[AsyncRL] Use keep mode for pause and resume by hao-aaron · Pull Request #1179 · NovaSky-AI/SkyRL

hao-aaron · 2026-02-19T01:33:41Z

New keep mode introduced as a part of vllm-project/vllm#32103 can be used to simplify async training. Current methods use pause mode abort, to deal with inflight requests, and retries requests with new tokens after resume. Keep mode freezes inflight requests when paused, so we only have to send one request without retry, and we don't have to handle intermediate tokens returned by aborted requests.

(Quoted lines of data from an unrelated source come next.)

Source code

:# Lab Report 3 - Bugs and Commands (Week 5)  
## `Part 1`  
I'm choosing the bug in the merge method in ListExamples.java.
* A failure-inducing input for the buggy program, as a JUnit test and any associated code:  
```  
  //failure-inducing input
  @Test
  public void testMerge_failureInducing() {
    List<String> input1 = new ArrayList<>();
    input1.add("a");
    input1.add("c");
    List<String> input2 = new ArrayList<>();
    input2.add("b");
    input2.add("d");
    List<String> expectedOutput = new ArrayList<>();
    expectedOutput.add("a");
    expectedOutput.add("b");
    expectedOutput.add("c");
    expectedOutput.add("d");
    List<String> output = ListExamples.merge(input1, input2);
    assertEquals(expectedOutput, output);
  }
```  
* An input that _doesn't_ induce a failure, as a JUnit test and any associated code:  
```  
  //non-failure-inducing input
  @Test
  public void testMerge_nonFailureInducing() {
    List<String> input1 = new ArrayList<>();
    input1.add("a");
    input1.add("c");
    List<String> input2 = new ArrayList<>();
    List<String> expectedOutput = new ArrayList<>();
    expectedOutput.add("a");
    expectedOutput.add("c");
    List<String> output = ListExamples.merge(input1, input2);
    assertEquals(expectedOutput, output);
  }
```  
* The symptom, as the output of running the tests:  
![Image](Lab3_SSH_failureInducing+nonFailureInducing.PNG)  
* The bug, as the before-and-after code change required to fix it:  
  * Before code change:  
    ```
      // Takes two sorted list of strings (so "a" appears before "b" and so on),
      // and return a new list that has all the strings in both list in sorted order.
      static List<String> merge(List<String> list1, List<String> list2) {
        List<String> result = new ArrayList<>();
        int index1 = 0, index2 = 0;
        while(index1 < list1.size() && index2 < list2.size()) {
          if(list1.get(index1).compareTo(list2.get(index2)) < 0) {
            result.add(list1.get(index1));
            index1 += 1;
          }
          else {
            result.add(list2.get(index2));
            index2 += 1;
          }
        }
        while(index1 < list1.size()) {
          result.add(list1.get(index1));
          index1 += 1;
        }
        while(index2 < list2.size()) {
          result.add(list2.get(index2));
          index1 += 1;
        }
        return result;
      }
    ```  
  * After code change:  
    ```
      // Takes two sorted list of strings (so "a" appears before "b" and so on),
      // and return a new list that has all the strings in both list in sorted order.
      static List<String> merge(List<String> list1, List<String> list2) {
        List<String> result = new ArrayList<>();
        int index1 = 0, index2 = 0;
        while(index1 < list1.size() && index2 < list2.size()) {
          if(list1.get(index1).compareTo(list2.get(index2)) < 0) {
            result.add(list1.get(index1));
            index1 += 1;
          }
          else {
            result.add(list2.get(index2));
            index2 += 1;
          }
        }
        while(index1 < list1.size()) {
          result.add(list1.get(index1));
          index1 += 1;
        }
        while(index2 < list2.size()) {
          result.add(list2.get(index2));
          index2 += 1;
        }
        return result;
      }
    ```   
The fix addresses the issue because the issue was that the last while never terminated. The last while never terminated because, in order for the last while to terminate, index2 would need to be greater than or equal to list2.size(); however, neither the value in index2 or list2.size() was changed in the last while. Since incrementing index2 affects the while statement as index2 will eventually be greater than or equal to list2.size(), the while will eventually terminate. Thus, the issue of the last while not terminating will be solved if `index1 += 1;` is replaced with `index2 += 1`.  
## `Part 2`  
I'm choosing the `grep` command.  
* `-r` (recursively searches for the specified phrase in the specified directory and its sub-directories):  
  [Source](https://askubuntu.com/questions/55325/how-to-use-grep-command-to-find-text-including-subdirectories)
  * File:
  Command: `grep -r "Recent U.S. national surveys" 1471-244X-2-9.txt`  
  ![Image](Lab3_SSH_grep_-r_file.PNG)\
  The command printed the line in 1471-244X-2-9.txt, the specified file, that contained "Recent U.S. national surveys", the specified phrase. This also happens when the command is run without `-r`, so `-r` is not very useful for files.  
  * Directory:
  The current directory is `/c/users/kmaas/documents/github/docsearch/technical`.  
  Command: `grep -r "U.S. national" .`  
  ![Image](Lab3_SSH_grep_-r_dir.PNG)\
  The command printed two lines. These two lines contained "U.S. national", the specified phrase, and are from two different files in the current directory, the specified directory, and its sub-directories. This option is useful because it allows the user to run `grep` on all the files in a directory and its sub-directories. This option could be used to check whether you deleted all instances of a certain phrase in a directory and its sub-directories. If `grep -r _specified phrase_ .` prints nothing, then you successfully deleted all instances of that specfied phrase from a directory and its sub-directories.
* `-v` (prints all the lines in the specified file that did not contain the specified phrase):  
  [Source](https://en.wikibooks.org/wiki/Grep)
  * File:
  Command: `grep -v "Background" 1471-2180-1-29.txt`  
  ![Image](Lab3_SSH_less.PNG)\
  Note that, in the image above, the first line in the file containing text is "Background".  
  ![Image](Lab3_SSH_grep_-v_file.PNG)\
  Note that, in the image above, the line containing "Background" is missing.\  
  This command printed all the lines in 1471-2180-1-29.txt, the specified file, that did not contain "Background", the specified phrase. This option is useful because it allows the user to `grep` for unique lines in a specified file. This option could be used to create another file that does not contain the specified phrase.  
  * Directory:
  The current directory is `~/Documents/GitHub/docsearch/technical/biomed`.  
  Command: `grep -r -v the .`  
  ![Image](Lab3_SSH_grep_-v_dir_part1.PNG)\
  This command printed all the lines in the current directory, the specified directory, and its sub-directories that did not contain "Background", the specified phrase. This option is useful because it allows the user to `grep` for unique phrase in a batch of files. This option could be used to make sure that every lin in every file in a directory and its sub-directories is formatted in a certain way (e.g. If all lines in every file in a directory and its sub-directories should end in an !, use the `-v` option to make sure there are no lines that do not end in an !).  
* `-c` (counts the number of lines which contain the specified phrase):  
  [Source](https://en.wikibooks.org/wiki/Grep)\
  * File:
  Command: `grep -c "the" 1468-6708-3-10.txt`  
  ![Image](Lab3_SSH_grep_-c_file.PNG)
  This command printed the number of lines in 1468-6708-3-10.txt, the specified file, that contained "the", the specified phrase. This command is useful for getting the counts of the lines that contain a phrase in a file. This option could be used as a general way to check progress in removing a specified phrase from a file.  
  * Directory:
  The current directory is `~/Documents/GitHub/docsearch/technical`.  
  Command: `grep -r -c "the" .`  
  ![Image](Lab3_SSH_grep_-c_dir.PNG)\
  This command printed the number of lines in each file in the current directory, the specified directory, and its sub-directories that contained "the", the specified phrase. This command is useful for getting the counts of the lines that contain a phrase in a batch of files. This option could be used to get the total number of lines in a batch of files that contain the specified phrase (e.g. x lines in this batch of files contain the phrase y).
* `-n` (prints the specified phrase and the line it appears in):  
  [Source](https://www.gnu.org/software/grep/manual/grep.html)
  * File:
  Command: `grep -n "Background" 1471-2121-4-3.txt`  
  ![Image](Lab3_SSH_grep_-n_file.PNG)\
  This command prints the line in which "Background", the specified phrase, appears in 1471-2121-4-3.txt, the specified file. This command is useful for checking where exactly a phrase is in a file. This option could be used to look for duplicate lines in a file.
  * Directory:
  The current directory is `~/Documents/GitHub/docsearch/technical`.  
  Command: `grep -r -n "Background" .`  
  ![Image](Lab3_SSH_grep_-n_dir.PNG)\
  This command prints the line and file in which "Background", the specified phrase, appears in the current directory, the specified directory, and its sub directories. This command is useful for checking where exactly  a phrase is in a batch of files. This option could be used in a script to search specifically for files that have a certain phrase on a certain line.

Removed retry loop from both old inference path and also _SKYRL_USE_NEW_INFERENCE=1.

gsm8k:

baseline:

==============================================================================

searchr1:

baseline:

==============================================================================

dapo-aime

baseline:

Regression checks:
https://wandb.ai/sky-posttraining-uc-berkeley/async-keep?nw=nwuserahao

TODOS:

Implementation
unit tests
regression check

Signed-off-by: ahao-anyscale <ahao@anyscale.com>

…into async-train-keep

gemini-code-assist

Code Review

This pull request introduces a new fully asynchronous DAPO trainer with soft overlong punishment for rewards and adds new shell scripts for fully async DAPO and GRPO training. It also updates GPU configurations for existing scripts and explicitly sets CUDA device visibility for a retrieval server. A significant change involves refactoring the inference engine client to leverage vLLM's native 'keep-mode' pause/resume functionality, removing previous client-side retry logic and related dataclass definitions. The PauseMode enum is updated to reflect these changes, and the _call_server method is modified to support query parameters for the new pause mechanism. Additionally, the PyTorch version check is improved, and flash_attn imports are made more robust with a fallback implementation. Review comments highlight a potential runtime error in model_wrapper.py due to a unpad_input signature mismatch when flash_attn is installed, and a bug in remote_inference_client.py where the params argument is not passed to session.request in _call_server, preventing correct query parameter usage for the new pause functionality.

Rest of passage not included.